*** Block opens ***

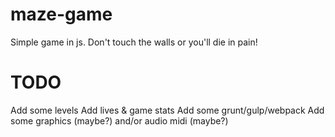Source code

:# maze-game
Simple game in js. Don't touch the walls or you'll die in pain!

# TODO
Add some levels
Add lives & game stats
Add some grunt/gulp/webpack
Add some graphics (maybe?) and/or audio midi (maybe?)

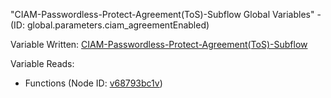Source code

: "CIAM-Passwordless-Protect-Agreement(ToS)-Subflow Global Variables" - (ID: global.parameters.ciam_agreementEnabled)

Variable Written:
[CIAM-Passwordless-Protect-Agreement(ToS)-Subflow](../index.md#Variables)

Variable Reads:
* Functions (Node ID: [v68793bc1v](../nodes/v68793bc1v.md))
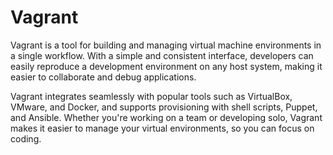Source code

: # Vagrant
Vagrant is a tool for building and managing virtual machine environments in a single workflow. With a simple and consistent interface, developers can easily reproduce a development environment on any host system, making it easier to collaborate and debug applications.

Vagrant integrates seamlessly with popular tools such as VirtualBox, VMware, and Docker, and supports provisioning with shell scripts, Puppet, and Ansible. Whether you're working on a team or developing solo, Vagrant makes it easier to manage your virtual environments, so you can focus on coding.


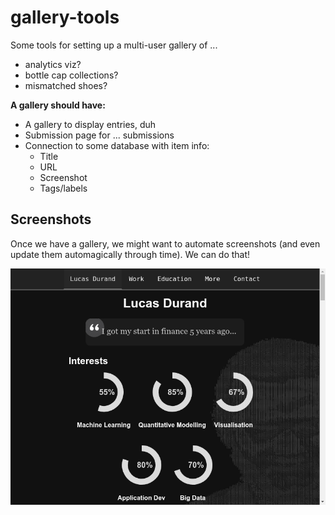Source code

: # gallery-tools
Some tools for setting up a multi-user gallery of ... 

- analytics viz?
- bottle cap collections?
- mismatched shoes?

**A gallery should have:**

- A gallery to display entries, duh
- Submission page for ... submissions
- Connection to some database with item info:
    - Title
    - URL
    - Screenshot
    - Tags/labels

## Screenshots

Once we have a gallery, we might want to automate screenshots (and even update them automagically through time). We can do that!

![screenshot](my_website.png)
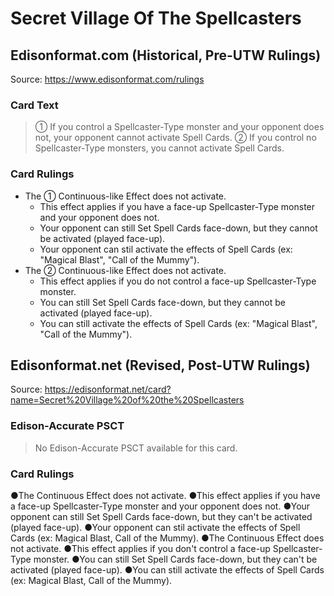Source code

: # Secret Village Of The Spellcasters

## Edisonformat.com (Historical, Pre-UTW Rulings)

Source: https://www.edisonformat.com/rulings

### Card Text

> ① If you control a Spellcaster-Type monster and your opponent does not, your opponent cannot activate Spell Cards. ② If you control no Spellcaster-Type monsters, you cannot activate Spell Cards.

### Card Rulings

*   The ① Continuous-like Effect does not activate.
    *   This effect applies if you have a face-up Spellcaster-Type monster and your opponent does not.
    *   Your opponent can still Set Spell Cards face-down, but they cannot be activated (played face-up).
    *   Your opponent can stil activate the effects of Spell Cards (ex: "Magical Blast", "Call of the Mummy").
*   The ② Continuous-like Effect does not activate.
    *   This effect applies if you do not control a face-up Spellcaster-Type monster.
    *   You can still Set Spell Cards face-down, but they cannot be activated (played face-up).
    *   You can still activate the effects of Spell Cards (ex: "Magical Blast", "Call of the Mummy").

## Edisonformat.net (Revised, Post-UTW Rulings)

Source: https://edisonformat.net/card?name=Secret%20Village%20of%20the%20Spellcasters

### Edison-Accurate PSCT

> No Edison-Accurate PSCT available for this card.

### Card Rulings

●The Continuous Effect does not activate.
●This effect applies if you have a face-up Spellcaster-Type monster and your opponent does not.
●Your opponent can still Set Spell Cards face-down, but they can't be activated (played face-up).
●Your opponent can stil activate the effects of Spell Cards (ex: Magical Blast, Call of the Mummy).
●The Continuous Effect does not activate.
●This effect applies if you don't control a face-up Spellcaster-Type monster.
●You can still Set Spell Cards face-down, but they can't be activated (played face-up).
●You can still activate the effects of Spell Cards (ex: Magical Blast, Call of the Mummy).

*** Block closes ***
*** Block opens ***

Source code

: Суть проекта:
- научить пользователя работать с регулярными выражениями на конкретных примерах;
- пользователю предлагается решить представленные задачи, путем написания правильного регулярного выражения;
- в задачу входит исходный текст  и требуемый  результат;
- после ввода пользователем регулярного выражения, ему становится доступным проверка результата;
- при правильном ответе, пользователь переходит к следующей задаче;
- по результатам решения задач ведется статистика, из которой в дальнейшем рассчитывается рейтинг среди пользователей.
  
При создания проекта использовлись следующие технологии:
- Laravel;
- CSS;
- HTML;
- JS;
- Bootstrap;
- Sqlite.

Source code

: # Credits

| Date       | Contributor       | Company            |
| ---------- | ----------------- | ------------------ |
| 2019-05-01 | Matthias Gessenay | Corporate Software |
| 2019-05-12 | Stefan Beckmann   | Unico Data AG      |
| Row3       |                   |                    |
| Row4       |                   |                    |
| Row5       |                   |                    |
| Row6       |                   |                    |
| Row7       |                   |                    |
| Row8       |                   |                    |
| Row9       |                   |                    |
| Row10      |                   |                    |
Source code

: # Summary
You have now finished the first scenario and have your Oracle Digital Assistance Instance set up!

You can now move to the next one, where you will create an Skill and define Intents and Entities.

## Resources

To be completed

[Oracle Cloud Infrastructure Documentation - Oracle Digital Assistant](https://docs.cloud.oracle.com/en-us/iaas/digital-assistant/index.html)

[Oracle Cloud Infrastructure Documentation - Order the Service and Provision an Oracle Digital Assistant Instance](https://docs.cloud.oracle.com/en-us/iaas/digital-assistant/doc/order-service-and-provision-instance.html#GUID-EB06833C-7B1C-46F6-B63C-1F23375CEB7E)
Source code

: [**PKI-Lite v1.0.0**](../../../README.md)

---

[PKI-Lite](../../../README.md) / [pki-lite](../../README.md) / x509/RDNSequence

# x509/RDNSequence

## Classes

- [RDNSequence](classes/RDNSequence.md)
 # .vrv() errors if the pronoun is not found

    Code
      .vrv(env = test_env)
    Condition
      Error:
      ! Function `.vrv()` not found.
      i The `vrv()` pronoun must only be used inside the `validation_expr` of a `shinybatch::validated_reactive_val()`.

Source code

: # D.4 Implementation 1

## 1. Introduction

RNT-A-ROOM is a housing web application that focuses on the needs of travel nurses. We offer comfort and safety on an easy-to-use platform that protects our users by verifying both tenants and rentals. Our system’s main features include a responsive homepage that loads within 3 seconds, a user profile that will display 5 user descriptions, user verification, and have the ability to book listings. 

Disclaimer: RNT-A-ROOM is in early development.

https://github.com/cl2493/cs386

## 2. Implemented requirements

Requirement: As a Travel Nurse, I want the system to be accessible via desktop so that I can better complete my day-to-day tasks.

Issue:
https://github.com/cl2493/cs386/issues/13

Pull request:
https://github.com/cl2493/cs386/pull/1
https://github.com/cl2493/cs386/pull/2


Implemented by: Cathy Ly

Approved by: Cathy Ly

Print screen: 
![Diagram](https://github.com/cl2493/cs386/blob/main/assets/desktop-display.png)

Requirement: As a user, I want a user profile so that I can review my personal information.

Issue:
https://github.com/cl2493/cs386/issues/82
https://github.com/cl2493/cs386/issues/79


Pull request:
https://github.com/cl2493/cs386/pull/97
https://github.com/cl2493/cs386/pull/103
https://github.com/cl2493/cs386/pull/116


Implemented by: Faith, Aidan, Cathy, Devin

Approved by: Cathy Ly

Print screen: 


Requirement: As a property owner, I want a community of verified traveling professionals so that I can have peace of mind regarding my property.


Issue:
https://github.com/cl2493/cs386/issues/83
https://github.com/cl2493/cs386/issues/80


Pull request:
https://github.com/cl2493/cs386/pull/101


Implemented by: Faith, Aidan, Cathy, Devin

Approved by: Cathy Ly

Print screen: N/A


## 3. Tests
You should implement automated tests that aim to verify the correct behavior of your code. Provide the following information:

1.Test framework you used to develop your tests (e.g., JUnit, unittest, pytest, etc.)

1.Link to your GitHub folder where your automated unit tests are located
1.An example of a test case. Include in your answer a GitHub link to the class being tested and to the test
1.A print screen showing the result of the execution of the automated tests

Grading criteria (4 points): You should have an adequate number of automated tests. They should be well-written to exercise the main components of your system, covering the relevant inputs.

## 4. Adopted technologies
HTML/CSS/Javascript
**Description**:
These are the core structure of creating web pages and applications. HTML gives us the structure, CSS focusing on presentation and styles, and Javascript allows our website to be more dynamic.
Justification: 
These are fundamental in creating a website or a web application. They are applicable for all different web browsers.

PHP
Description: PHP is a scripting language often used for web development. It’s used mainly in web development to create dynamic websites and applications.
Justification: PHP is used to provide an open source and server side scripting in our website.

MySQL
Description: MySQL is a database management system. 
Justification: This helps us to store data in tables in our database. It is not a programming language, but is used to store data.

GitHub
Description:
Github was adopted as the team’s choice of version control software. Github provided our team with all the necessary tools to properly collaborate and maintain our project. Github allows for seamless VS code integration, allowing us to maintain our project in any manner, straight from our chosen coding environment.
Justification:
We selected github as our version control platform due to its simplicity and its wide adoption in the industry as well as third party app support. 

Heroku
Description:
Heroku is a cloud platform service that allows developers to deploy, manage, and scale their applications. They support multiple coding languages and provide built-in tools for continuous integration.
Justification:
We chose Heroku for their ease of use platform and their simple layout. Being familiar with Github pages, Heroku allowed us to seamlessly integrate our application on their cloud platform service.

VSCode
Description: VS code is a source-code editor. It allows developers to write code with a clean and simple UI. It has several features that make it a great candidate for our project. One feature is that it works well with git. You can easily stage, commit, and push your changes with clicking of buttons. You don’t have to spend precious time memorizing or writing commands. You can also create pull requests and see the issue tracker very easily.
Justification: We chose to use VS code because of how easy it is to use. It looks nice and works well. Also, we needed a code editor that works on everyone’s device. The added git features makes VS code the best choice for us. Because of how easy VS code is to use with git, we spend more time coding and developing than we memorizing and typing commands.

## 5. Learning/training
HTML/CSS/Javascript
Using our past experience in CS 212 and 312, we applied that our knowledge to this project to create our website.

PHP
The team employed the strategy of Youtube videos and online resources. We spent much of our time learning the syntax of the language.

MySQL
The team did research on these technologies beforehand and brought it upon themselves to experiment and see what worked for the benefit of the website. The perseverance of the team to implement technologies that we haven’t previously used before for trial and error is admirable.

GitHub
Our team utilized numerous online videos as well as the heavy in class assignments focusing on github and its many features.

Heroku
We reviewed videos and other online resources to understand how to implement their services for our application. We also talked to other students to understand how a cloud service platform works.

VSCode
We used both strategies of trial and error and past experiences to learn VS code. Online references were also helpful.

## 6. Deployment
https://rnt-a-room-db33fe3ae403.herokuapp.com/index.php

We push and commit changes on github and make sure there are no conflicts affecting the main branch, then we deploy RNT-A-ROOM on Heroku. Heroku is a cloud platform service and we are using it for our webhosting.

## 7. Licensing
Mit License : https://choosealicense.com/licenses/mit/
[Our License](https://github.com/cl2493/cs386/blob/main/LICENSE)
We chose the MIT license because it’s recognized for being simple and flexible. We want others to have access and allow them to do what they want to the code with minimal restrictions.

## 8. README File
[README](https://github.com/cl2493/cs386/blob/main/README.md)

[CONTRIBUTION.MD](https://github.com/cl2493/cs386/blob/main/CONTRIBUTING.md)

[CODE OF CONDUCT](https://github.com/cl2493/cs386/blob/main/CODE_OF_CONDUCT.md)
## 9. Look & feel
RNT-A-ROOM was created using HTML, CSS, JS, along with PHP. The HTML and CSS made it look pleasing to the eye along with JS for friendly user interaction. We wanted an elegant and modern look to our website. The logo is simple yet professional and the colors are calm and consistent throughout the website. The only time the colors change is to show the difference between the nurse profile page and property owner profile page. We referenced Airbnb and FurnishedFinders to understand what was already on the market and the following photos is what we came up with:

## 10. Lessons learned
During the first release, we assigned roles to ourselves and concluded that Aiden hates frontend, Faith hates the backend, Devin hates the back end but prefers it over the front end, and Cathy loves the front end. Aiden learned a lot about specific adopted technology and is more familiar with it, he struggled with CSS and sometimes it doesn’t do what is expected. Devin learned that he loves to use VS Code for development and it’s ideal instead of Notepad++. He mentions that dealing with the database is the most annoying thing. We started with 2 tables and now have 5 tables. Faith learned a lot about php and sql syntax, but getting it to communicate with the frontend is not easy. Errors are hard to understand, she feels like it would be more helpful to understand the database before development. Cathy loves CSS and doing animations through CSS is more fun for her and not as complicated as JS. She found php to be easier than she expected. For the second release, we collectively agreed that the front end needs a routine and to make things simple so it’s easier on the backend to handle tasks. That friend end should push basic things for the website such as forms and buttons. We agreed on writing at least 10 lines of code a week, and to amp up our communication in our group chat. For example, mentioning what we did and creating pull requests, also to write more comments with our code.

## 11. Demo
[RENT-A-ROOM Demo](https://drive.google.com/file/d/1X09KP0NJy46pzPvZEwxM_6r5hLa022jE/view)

*** Block closes ***
*** Block opens ***

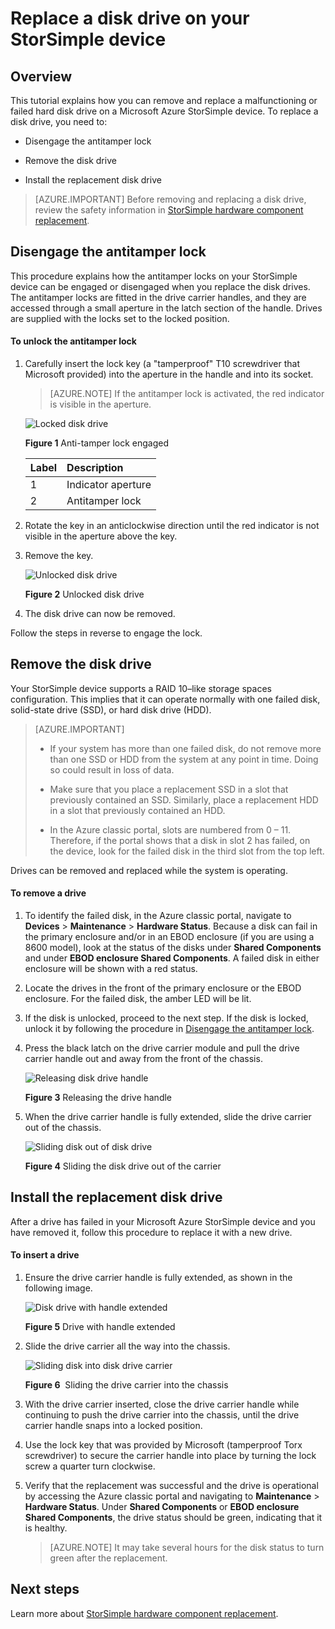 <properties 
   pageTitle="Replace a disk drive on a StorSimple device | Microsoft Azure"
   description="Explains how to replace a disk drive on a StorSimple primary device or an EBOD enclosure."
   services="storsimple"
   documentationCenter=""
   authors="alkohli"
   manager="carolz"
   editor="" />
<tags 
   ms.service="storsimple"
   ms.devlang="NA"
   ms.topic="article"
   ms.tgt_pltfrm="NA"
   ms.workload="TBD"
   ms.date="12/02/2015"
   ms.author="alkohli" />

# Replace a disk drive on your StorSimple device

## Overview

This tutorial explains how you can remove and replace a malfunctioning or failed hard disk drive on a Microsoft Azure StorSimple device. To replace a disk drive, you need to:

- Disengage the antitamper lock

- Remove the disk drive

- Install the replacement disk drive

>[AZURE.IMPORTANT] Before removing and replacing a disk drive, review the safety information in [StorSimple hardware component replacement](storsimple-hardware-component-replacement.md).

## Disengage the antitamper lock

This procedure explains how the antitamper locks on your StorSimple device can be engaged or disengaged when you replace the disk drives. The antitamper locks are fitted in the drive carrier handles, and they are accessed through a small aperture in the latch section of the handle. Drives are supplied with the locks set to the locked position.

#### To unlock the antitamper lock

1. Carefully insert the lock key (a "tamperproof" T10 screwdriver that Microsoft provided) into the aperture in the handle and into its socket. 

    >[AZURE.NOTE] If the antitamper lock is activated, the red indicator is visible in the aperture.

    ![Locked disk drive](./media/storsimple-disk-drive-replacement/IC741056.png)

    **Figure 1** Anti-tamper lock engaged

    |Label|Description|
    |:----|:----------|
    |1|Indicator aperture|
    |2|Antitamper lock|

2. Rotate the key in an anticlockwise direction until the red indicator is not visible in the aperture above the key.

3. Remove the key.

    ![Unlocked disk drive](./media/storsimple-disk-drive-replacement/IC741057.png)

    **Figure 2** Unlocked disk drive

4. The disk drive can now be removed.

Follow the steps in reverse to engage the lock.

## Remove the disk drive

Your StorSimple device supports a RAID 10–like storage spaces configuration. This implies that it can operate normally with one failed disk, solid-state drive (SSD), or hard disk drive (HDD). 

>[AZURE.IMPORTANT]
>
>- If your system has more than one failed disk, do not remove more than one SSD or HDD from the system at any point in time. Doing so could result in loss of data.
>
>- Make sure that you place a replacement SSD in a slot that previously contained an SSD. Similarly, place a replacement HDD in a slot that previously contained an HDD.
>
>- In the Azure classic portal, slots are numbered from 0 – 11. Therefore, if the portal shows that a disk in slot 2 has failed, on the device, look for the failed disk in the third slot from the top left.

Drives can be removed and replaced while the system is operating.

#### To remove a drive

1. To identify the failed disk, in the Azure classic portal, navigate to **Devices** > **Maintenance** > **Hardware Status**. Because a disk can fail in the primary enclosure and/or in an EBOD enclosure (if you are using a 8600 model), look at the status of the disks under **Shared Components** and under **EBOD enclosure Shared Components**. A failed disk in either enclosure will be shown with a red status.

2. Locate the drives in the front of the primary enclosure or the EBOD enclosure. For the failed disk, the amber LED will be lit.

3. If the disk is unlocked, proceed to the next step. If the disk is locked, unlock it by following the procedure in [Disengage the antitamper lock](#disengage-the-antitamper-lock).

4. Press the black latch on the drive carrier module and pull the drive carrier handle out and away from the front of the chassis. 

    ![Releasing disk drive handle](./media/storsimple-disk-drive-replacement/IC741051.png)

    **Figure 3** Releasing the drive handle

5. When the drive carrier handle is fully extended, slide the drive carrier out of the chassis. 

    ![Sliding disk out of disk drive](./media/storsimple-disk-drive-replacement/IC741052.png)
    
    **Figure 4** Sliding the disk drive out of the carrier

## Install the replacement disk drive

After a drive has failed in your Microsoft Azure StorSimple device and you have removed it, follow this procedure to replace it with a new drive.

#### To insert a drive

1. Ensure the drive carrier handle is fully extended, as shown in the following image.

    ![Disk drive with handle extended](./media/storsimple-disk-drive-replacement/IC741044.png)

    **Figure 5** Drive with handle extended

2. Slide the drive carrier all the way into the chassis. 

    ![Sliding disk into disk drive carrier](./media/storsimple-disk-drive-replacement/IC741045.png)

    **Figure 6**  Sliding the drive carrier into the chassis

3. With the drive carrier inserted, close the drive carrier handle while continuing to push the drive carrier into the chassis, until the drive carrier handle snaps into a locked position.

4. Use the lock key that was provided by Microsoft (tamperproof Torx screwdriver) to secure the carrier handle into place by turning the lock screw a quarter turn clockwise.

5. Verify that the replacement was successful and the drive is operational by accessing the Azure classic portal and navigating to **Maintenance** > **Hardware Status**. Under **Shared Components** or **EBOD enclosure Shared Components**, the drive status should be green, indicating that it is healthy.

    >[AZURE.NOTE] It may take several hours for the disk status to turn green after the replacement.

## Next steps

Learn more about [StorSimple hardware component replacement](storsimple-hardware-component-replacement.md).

*** Block closes ***

**REQUIRED ACTION:**
Could you state how many lines in the entries contain the word "videos"? Reply with nothing but the number.

**ANSWER TO THIS TASK:**
3